Tuesday, January 10, 2012

Meat in Heaven

"Mommy, is there meat in heaven?"

"Yes, I think there probably is."  Probably.  I'm not really sure.  I instantly think of a dozen arguments either way.

"Will we eat?" 

"Yes, all the best foods.  The Bible talks a lot about the dinner parties.  They're so great in heaven."

"Is there poop?"

"No, I don't think so."  I do think the whole idea of waste management in general is a product of the fall.

"Does Daddy have any clothes to wear?  Because he left them all here.  Like that red shirt that he wore when he died.  I liked that shirt."

He was wearing a red shirt.  I remember this, too.

"I bet Jesus had all new clothes for him, buddy."

"When will I die?"

"Probably not until you're a very old man."

"Like Poppa?" 

"Even older than Poppa."  Tyler's eyes grow wide with wonder.  Even older than Poppa.
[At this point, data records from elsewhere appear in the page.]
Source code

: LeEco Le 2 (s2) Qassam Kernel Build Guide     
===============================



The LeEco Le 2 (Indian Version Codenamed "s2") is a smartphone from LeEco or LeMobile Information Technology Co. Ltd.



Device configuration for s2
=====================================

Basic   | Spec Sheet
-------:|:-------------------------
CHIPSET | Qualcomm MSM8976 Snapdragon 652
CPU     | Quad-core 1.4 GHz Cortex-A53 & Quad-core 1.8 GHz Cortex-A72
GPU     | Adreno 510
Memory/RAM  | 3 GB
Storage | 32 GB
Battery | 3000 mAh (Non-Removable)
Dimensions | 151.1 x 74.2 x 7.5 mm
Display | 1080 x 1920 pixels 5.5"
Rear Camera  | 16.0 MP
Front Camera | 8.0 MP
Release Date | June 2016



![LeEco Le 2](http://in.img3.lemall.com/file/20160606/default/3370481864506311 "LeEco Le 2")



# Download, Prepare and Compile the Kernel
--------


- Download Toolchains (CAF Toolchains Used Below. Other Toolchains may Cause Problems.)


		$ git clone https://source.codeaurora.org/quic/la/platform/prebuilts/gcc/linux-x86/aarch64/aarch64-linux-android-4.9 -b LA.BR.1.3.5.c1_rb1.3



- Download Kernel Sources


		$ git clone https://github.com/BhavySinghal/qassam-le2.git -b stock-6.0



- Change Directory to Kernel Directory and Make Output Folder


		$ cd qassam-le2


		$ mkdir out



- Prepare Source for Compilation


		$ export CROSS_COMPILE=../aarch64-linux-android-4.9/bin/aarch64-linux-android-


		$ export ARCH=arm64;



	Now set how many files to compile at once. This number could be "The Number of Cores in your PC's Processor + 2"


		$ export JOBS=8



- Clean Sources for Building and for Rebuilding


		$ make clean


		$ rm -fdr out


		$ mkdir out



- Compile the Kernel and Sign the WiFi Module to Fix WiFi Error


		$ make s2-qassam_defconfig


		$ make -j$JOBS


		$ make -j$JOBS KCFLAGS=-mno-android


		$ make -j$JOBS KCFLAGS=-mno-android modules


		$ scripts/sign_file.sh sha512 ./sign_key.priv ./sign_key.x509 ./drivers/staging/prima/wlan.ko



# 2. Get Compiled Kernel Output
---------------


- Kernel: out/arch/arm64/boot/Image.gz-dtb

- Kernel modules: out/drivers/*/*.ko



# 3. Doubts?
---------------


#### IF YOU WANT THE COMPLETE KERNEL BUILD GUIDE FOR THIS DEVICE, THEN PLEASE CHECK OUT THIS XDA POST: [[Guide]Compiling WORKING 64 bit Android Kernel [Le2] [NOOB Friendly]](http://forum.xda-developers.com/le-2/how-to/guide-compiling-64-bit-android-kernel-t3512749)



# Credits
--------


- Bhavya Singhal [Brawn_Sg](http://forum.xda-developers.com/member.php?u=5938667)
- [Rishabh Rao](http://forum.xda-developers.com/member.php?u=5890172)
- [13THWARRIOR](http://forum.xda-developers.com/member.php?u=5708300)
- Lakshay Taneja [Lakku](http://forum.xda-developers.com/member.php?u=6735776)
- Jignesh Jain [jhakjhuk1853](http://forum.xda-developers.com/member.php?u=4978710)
"I don't think Daddy will remember me."

My heart catches.  I have worried that the boys wouldn't remember Robb; I had not thought to worry about their worries that he wouldn't remember them.  The worries multiply at an astounding rate.

"Oh, Tyler, yes.  Yes, he will remember you.  No matter how old you are, no matter how old he is, as soon as he sees you, he'll know you.  You're his boy."

Tyler smiles his bashful smile, the one that says, I don't really want you to know how happy that made me just now.

"Will I get to do whatever I want in heaven?"

"Well, the good news is that you'll only want to do what God wants you to do, so yes, you'll be allowed to do anything you want."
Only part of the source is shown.